#### Records from a data collection

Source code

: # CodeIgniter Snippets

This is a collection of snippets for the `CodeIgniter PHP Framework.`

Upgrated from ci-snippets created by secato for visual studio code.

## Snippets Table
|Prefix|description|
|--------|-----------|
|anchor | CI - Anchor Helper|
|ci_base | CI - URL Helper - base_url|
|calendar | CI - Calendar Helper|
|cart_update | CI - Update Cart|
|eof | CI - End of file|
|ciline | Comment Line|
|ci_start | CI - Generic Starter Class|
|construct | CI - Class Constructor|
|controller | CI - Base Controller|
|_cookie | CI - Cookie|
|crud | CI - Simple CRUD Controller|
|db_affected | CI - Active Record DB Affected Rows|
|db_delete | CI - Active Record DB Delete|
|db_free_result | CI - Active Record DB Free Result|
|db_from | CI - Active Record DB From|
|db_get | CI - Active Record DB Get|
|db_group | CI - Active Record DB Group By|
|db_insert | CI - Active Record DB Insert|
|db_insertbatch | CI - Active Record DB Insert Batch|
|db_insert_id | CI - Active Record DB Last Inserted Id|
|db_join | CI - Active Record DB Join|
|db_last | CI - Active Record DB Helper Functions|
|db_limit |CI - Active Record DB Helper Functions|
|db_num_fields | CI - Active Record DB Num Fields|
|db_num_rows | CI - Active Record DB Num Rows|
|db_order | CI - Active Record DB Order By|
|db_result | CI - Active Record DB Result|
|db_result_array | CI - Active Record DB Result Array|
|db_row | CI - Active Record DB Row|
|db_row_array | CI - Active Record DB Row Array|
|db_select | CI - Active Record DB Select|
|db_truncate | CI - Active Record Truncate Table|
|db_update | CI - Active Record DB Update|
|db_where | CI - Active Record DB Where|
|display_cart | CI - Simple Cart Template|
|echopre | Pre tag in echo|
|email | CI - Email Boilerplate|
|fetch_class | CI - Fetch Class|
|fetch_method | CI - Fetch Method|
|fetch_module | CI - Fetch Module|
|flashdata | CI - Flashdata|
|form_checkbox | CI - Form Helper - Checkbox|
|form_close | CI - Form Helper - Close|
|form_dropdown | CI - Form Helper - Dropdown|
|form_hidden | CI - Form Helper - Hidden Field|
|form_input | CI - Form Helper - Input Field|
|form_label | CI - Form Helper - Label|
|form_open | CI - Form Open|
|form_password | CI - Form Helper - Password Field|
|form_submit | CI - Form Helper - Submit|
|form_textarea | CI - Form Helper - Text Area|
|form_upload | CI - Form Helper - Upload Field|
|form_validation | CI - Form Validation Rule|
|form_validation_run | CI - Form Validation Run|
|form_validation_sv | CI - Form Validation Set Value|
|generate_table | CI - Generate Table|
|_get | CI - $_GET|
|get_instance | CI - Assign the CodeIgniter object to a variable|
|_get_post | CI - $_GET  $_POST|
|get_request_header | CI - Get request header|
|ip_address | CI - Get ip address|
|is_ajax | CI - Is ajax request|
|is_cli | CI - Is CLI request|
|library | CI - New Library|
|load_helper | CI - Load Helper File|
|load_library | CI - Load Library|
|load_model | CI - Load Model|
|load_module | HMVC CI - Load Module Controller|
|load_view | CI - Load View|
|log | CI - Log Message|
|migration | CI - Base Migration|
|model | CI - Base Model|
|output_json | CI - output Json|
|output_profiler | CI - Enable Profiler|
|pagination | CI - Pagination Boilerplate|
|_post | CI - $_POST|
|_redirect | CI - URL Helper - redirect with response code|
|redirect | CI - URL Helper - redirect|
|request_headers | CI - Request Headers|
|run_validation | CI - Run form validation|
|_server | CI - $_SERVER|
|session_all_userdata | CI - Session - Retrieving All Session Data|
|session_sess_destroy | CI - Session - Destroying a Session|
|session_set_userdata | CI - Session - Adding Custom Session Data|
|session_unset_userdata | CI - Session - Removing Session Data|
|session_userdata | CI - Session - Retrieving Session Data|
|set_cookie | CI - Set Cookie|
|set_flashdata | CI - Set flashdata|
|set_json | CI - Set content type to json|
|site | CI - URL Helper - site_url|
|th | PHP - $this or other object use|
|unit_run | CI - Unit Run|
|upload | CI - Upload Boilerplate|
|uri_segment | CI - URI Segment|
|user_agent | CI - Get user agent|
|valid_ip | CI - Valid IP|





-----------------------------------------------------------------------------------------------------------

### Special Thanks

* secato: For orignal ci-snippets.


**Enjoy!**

#### WHAT TO PRODUCE
Write out again exactly the lines that run from the one holding "- Upload Field|" through the last line of the data; omit all other lines.

#### TASK SOLUTION
|form_upload | CI - Form Helper - Upload Field|
|form_validation | CI - Form Validation Rule|
|form_validation_run | CI - Form Validation Run|
|form_validation_sv | CI - Form Validation Set Value|
|generate_table | CI - Generate Table|
|_get | CI - $_GET|
|get_instance | CI - Assign the CodeIgniter object to a variable|
|_get_post | CI - $_GET  $_POST|
|get_request_header | CI - Get request header|
|ip_address | CI - Get ip address|
|is_ajax | CI - Is ajax request|
|is_cli | CI - Is CLI request|
|library | CI - New Library|
|load_helper | CI - Load Helper File|
|load_library | CI - Load Library|
|load_model | CI - Load Model|
|load_module | HMVC CI - Load Module Controller|
|load_view | CI - Load View|
|log | CI - Log Message|
|migration | CI - Base Migration|
|model | CI - Base Model|
|output_json | CI - output Json|
|output_profiler | CI - Enable Profiler|
|pagination | CI - Pagination Boilerplate|
|_post | CI - $_POST|
|_redirect | CI - URL Helper - redirect with response code|
|redirect | CI - URL Helper - redirect|
|request_headers | CI - Request Headers|
|run_validation | CI - Run form validation|
|_server | CI - $_SERVER|
|session_all_userdata | CI - Session - Retrieving All Session Data|
|session_sess_destroy | CI - Session - Destroying a Session|
|session_set_userdata | CI - Session - Adding Custom Session Data|
|session_unset_userdata | CI - Session - Removing Session Data|
|session_userdata | CI - Session - Retrieving Session Data|
|set_cookie | CI - Set Cookie|
|set_flashdata | CI - Set flashdata|
|set_json | CI - Set content type to json|
|site | CI - URL Helper - site_url|
|th | PHP - $this or other object use|
|unit_run | CI - Unit Run|
|upload | CI - Upload Boilerplate|
|uri_segment | CI - URI Segment|
|user_agent | CI - Get user agent|
|valid_ip | CI - Valid IP|





-----------------------------------------------------------------------------------------------------------

### Special Thanks

* secato: For orignal ci-snippets.


**Enjoy!**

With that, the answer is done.